The pluses for Western Melbourne significantly outweigh the minuses.
Western Melbourne will enter the A-League next season, playing its first two seasons at Kardinia Park in Geelong before moving into a newly constructed stadium at Sayers Road, Tarneit, likely from the 2021-22 season.
The Western Melbourne Group – an interim name until the official club name and colours are revealed after community consultation – has the opportunity to take the A-League where it has never been before.
The focal point of the bid was a new stadium that will be funded by private investors and run by the Western Melbourne Group, while Wyndham council provides infrastructure surrounding the precinct.
The stadium will be a boutique 15,000 seater. A similar model has proven successful for some clubs in the Major League Soccer in the US and the second-tier Championship in England.
Gallop is excited by the potential of a boutique stadium in the A-League.
“With West Melbourne, there’s an opportunity to do something quite unique and something that we’ve seen successful in football globally, which is to have a purpose-built football stadium,” Gallop said.
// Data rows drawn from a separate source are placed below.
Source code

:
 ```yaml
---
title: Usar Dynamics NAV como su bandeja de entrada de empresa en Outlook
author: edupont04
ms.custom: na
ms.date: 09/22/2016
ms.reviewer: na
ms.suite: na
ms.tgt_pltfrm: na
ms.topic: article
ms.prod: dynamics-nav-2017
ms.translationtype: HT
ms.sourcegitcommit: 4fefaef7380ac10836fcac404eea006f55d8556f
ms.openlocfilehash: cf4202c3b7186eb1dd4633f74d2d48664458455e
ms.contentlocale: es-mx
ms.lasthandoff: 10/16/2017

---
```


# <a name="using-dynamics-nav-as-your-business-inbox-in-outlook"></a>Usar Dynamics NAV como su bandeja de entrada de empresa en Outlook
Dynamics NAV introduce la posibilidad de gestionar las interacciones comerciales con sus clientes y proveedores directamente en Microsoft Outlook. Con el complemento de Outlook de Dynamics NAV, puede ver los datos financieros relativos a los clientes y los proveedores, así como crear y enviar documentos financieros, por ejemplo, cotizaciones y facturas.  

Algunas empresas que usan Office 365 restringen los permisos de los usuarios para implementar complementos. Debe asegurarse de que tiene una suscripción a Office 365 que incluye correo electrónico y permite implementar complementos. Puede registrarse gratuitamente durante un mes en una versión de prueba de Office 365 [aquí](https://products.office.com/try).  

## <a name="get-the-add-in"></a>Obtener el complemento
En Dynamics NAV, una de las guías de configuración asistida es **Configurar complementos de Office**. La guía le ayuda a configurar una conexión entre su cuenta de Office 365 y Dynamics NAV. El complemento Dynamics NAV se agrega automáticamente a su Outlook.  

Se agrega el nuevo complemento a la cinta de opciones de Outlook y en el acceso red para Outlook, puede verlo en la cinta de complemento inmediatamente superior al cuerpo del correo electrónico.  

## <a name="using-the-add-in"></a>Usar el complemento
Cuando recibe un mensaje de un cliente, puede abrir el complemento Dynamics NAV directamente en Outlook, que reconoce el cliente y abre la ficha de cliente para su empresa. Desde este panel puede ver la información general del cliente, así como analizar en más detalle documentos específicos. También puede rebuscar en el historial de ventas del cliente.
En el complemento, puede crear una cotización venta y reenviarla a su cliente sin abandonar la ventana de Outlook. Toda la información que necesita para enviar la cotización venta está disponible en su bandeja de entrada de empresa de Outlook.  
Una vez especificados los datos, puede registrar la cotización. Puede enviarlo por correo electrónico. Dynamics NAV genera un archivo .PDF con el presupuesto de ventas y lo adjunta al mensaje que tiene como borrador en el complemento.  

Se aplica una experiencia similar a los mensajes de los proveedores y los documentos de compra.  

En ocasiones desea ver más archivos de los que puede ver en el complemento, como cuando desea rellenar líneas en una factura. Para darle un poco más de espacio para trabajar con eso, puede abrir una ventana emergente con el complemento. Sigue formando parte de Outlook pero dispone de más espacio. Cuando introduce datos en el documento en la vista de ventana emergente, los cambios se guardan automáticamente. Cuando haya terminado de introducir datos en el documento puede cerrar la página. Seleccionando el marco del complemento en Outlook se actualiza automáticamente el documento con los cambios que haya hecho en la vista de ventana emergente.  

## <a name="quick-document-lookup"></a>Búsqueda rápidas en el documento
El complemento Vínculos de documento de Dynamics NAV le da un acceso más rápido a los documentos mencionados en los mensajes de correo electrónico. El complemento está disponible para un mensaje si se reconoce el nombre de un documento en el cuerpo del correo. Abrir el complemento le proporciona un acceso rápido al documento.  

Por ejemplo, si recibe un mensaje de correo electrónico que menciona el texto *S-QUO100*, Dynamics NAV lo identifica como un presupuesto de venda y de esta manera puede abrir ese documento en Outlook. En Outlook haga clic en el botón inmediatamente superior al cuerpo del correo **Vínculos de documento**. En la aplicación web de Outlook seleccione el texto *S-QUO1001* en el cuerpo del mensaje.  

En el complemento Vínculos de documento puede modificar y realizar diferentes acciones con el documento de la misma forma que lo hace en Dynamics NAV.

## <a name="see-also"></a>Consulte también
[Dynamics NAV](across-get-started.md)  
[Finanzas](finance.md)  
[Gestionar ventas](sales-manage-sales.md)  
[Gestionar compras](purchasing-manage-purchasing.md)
“Of course, there will be a period when we won’t have the team in a new stadium, but importantly they will be in a facility [at Kardinia Park] that will present the game well and have a playing surface that is comfortable for our players.
“West Melbourne is a growth corridor and the prospect of having our own stadium built out there is exciting indeed.”
The location of the stadium in Tarneit was a key talking point among A-League fans.
From a geographical point of view, it makes sense. The heartland will be Wyndham, which is a fast-growing region with new estates in the process of being built.
The new team will look to embrace the whole of the west, both in the suburbs and the regions.
The club can draw on fans from surrounding councils such as Melton, Brimbank, Maribyrnong and Hobsons Bay, and further afield from cities such as Geelong and Ballarat.
More than 30 soccer clubs in the west have signed on as partners of the Western Melbourne bid. Creating a connection with these players at grassroots level is important for the new A-League team.
If Western Melbourne is to win the hearts and minds of Geelong supporters, it has a great opportunity to embrace the town in its first two years of existence before their full-time move to Tarneit.
It makes sense for Geelong fans to support an A-League club that is a 30-minute train ride away instead of making the longer hour journey to Melbourne’s CBD.
The proposed stadium is also relatively close to Avalon and Tullamarine airports, so interstate teams and fans will have easy access.
The Western Melbourne bid team has talked about creating a club that identifies with the people of the west.
If it can unify the west behind one team, it will mean an extremely multicultural supporter base.
A major plus for the A-League and broadcasters is the addition of more derby games in the important Melbourne and Sydney markets.
Imagine the atmosphere inside the “Wyndham Stadium” when Melbourne City or Melbourne Victory comes to the west.
The planning is complete and now work on the biggest sports project in our own backyard can begin.